Stalking is a very real problem for at least 3.4 million Americans every year. Until recently, the news spotlighted celebrity cases. But the majority of stalking victims are not public figures. They’re ordinary people like you and me.

Legal Definition of Stalking

Most statutes define stalking as the willful, malicious and repeated following and harassing of another person. In addition to a pattern of conduct, many state laws mandate that an imminent, credible threat of violence be made against the victim for the activity to be considered stalking.

Threat of Violence

While many stalkers don’t attack, the threat of violence is usually inferred. A threat doesn’t require words. A hand that’s pointed at you in the shape of a gun conveys a message that’s loud and clear, especially if it follows ominous correspondence or telephone calls.
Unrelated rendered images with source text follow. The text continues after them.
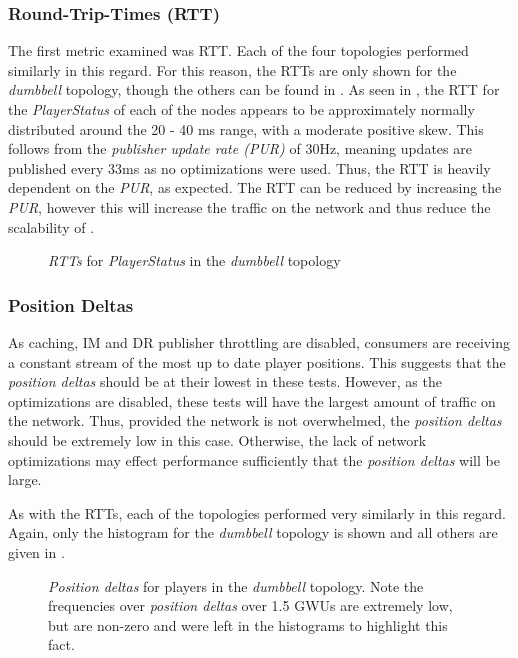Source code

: \subsubsection*{Round-Trip-Times (RTT)}
The first metric examined was RTT. Each of the four topologies performed similarly in this regard. For this reason, the RTTs are only shown for the \textit{dumbbell} topology, though the others can be found in . As seen in , the RTT for the \textit{PlayerStatus} of each of the nodes appears to be approximately normally distributed around the 20 - 40 ms range, with a moderate positive skew. This follows from the \textit{publisher update rate (PUR)} of 30Hz, meaning updates are published every 33ms as no optimizations were used. Thus, the RTT is heavily dependent on the \textit{PUR}, as expected. The RTT can be reduced by increasing the \textit{PUR}, however this will increase the traffic on the network and thus reduce the scalability of \game{}.  

\begin{figure}[H]
    \centering
    \caption{\textit{RTTs} for \textit{PlayerStatus} in the \textit{dumbbell} topology}
    \label{fig:eval:basic:rtt}
\end{figure}


\subsubsection*{Position Deltas}
As caching, IM and DR publisher throttling are disabled, consumers are receiving a constant stream of the most up to date player positions. This suggests that the \textit{position deltas} should be at their lowest in these tests. However, as the optimizations are disabled, these tests will have the largest amount of traffic on the network. Thus, provided the network is not overwhelmed, the \textit{position deltas} should be extremely low in this case. Otherwise, the lack of network optimizations may effect performance sufficiently that the \textit{position deltas} will be large. 

As with the RTTs, each of the topologies performed very similarly in this regard. Again, only the histogram for the \textit{dumbbell} topology is shown and all others are given in .

\begin{figure}[H]
    \centering
    \caption{\textit{Position deltas} for players in the \textit{dumbbell} topology. Note the frequencies over \textit{position deltas} over 1.5 GWUs are extremely low, but are non-zero and were left in the histograms to highlight this fact.}
    \label{fig:eval:basic:pos-deltas}
\end{figure}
A bouquet of black roses delivered to your door, a dead animal received in the mail, or a photograph with your image crossed out can also communicate the same sentiment.

Stalking’s Emotional Toll

Even those victims who aren’t physically harmed suffer tremendously in terms of fear, anxiety and the disruption of their daily lives. Unfortunately, victims simply don’t know what to do when confronted with being stalked. Neither does law enforcement nor the judicial system. Why? Because in many cases, stalkers successfully terrorize their victims without ever breaking the law.

Power and Control

While there are different kinds of stalking, invariably the stalker tries to establish a cult dynamic of one. It’s a power and control trip through which the stalker tries to distort the victim’s sense of reality. In many ways, stalking is like a rape that goes on and on.